Work instruction:
Take from the data every line in which the word "with" is found.

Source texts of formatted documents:
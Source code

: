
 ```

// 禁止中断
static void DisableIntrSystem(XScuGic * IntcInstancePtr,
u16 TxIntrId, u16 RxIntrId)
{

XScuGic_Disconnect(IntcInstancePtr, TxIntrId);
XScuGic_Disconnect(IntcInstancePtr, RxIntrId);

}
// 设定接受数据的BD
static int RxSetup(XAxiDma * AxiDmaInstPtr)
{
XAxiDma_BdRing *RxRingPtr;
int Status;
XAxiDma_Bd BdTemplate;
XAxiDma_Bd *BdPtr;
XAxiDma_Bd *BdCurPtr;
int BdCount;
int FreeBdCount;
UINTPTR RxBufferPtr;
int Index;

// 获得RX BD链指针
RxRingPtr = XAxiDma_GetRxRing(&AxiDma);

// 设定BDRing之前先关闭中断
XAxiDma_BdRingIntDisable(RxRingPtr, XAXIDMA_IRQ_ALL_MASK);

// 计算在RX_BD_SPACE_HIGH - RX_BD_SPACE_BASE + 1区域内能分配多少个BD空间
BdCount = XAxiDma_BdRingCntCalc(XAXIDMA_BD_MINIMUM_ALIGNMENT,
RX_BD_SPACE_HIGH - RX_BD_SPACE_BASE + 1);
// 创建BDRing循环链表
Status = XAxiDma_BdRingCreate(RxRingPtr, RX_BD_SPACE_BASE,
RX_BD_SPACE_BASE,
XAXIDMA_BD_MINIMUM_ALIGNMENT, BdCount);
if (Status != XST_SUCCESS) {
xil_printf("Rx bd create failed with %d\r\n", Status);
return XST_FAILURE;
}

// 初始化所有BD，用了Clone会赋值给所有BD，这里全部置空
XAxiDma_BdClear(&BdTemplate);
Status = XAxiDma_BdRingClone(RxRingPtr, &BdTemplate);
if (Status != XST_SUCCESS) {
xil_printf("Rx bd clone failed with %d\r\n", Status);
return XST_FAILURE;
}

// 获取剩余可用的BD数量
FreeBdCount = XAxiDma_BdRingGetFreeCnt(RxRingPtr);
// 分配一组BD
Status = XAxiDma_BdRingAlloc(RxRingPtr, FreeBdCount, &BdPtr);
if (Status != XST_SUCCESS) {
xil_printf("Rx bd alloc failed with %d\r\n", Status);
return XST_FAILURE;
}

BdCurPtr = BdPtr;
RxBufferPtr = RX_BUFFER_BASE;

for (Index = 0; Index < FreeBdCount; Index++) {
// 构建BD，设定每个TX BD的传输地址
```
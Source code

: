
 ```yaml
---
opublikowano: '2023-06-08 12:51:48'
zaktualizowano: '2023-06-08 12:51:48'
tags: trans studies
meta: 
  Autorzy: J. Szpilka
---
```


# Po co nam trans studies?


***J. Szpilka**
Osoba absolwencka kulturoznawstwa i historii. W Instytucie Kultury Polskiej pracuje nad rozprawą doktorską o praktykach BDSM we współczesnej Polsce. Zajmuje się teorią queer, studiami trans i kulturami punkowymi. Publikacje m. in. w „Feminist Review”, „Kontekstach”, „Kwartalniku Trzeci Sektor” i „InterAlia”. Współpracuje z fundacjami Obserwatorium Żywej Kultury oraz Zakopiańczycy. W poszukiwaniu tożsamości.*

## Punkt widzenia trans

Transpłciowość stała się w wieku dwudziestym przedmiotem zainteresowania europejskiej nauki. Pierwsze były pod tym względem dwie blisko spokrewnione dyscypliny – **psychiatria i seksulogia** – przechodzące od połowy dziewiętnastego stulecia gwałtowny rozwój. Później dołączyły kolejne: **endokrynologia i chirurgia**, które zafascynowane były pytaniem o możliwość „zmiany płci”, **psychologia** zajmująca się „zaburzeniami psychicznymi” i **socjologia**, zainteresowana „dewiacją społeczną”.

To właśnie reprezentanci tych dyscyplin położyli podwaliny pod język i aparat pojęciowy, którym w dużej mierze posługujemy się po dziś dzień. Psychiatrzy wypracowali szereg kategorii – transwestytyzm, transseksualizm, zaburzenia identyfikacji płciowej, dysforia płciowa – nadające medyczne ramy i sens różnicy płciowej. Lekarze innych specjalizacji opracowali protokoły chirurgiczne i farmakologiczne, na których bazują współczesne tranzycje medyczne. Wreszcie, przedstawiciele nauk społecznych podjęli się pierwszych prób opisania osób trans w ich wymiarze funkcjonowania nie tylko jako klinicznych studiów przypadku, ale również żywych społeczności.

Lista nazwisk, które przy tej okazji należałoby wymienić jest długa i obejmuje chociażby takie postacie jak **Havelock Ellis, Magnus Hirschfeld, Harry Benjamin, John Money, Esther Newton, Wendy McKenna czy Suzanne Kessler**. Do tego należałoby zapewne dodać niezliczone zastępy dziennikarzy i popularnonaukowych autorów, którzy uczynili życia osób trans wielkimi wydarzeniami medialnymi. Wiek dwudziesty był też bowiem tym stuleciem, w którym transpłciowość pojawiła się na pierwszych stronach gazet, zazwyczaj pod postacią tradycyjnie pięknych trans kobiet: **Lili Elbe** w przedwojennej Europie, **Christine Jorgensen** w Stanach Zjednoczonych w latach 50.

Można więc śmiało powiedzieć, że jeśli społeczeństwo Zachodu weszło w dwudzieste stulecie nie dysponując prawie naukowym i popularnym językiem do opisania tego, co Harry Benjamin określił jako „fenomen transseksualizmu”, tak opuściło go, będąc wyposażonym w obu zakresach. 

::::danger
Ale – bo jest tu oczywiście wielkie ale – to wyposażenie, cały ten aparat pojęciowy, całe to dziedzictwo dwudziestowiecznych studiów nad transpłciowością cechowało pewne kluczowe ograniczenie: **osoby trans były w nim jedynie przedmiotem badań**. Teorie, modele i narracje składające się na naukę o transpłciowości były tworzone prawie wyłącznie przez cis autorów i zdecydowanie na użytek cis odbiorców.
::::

Exercise response:
xil_printf("Rx bd create failed with %d\r\n", Status);
xil_printf("Rx bd clone failed with %d\r\n", Status);
xil_printf("Rx bd alloc failed with %d\r\n", Status);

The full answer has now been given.